Notice that there are multiple symlinks showing under /tekton/steps/ pointing to the same /tekton/run location. These symbolic links are created to provide simplified access to the step metadata directories i.e., instead of referring to a directory with the step name, access it via the step index. The step index becomes complex and hard to keep track of in a task with a long list of steps, for example, a task with 20 steps. Creating the step metadata directory using a step name and creating a symbolic link using the step index gives the user flexibility, and an option to choose whatever works best for them.

Handling of injected sidecars

Tekton has to take some special steps to support sidecars that are injected into TaskRun Pods. Without intervention sidecars will typically run for the entire lifetime of a Pod but in Tekton's case it's desirable for the sidecars to run only as long as Steps take to complete. There's also a need for Tekton to schedule the sidecars to start before a Task's Steps begin, just in case the Steps rely on a sidecars behavior, for example to join an Istio service mesh. To handle all of this, Tekton Pipelines implements the following lifecycle for sidecar containers:

First, the Downward API is used to project an annotation on the TaskRun's Pod into the entrypoint container as a file. The annotation starts as an empty string, so the file projected by the downward API has zero length. The entrypointer spins, waiting for that file to have non-zero size.

The sidecar containers start up. Once they're all in a ready state, the annotation is populated with string "READY", which in turn populates the Downward API projected file.
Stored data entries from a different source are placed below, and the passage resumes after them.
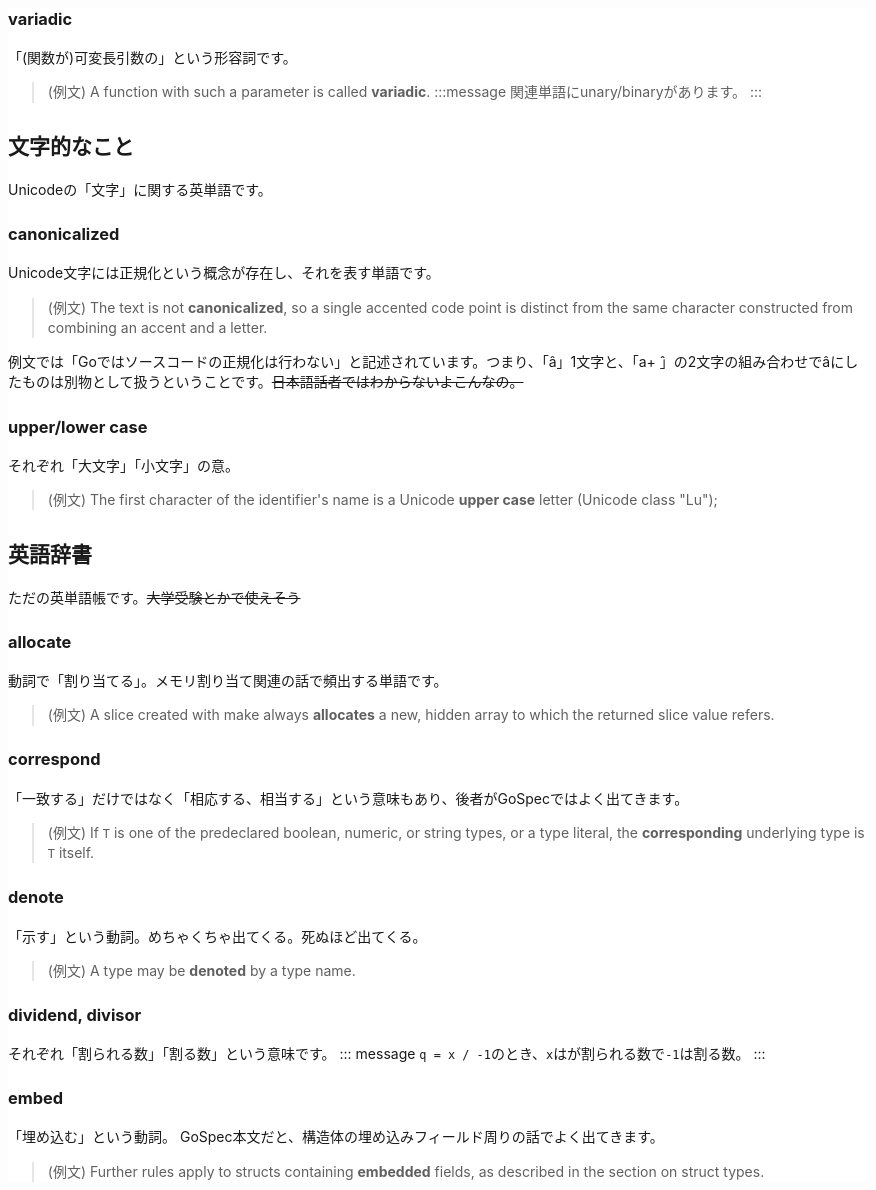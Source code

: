 ### variadic
「(関数が)可変長引数の」という形容詞です。
> (例文) A function with such a parameter is called **variadic**.
:::message
関連単語にunary/binaryがあります。
:::



## 文字的なこと
Unicodeの「文字」に関する英単語です。
### canonicalized
Unicode文字には正規化という概念が存在し、それを表す単語です。
> (例文) The text is not **canonicalized**, so a single accented code point is distinct from the same character constructed from combining an accent and a letter.

例文では「Goではソースコードの正規化は行わない」と記述されています。つまり、「â」1文字と、「a+ ̂」の2文字の組み合わせでâにしたものは別物として扱うということです。~~日本語話者ではわからないよこんなの。~~

### upper/lower case
それぞれ「大文字」「小文字」の意。
> (例文) The first character of the identifier's name is a Unicode **upper case** letter (Unicode class "Lu");


## 英語辞書
ただの英単語帳です。~~大学受験とかで使えそう~~
### allocate
動詞で「割り当てる」。メモリ割り当て関連の話で頻出する単語です。
> (例文) A slice created with make always **allocates** a new, hidden array to which the returned slice value refers.

### correspond
「一致する」だけではなく「相応する、相当する」という意味もあり、後者がGoSpecではよく出てきます。
> (例文) If `T` is one of the predeclared boolean, numeric, or string types, or a type literal, the **corresponding** underlying type is `T` itself.

### denote
「示す」という動詞。めちゃくちゃ出てくる。死ぬほど出てくる。
> (例文) A type may be **denoted** by a type name.

### dividend, divisor
それぞれ「割られる数」「割る数」という意味です。
::: message
`q = x / -1`のとき、`x`はが割られる数で`-1`は割る数。
:::

### embed
「埋め込む」という動詞。
GoSpec本文だと、構造体の埋め込みフィールド周りの話でよく出てきます。
> (例文) Further rules apply to structs containing **embedded** fields, as described in the section on struct types.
The entrypoint binary recognizes that the projected file has a non-zero size and allows the Task's steps to begin.

On completion of all steps in a Task the TaskRun reconciler stops any sidecar containers. The Image field of any sidecar containers is swapped to the nop image. Kubernetes observes the change and relaunches the container with updated container image. The nop container image exits immediately because it does not provide the command that the sidecar is configured to run. The container is considered Terminated by Kubernetes and the TaskRun's Pod stops.

There are known issues with the existing implementation of sidecars:

  • When the nop image does provide the sidecar's command, the sidecar will continue to run even after nop has been swapped into the sidecar container's image field. See the issue tracking this bug for the issue tracking this bug. Until this issue is resolved the best way to avoid it is to avoid overriding the nop image when deploying the tekton controller, or ensuring that the overridden nop image contains as few commands as possible.

  • kubectl get pods will show a Completed pod when a sidecar exits successfully but an Error when the sidecar exits with an error. This is only apparent when using kubectl to get the pods of a TaskRun, not when describing the Pod using kubectl describe pod ... nor when looking at the TaskRun, but can be quite confusing.